=== Section Start ===

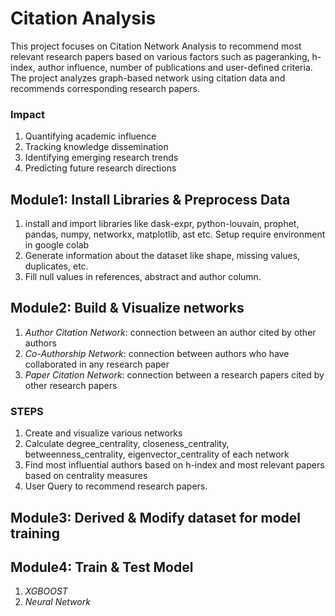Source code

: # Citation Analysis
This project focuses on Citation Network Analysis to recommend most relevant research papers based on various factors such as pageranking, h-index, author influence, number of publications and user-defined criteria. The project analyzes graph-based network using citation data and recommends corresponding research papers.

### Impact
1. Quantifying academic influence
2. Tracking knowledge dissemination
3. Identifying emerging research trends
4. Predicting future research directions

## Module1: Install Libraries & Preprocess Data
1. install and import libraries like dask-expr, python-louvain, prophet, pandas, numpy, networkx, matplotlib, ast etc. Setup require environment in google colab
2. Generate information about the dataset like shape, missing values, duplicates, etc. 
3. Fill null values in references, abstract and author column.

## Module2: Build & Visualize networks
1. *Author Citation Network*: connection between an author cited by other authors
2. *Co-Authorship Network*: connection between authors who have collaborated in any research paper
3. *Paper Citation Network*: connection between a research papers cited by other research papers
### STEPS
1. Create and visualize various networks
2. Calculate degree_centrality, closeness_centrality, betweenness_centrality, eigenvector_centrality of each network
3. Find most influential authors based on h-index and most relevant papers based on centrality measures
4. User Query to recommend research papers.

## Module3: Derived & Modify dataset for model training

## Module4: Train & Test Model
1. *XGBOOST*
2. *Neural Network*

=== Section End ===
=== Section Start ===

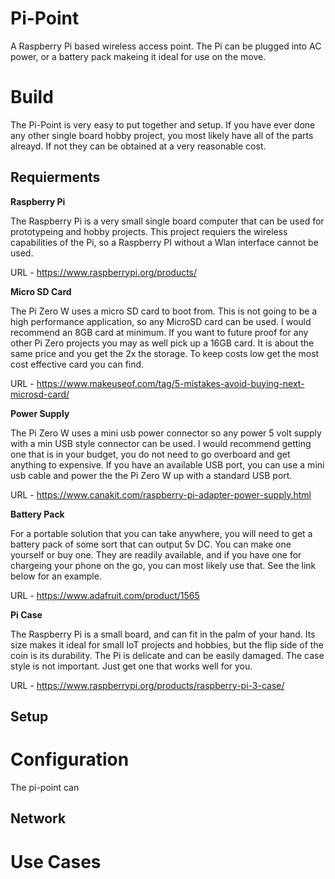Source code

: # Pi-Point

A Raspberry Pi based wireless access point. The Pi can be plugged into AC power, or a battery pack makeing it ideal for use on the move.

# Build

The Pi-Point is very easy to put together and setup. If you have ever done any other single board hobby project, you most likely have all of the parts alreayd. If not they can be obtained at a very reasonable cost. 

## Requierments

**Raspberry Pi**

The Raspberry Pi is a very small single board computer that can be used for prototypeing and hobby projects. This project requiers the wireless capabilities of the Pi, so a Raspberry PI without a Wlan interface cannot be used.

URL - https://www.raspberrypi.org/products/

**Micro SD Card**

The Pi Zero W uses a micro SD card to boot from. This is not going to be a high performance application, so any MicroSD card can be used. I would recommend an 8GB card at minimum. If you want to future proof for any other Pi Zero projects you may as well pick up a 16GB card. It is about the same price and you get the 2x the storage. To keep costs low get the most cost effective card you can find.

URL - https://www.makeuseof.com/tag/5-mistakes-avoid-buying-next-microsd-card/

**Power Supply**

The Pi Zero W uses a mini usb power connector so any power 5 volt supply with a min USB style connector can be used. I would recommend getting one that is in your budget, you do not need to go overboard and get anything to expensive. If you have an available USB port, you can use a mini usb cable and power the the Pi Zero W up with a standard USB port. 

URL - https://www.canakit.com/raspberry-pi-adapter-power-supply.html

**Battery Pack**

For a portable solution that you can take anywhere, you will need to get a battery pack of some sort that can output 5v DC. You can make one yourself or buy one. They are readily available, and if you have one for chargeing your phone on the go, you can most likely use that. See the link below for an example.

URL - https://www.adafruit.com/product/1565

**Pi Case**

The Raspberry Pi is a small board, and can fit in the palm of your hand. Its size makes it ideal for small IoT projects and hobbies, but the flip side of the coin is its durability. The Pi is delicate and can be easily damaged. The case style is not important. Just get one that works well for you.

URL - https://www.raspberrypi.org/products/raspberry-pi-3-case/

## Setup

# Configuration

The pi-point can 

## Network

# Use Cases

=== Section End ===
=== Section Start ===

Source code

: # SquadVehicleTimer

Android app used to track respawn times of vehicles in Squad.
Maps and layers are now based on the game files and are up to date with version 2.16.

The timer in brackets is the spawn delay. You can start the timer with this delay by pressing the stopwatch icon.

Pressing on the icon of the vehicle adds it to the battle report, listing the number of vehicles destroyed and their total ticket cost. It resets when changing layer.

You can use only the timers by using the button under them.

=== Section End ===

> [Exercise requirements]
Reproduce each line of the material containing the word "single".

> [Written answer]
The Pi-Point is very easy to put together and setup. If you have ever done any other single board hobby project, you most likely have all of the parts alreayd. If not they can be obtained at a very reasonable cost. 
The Raspberry Pi is a very small single board computer that can be used for prototypeing and hobby projects. This project requiers the wireless capabilities of the Pi, so a Raspberry PI without a Wlan interface cannot be used.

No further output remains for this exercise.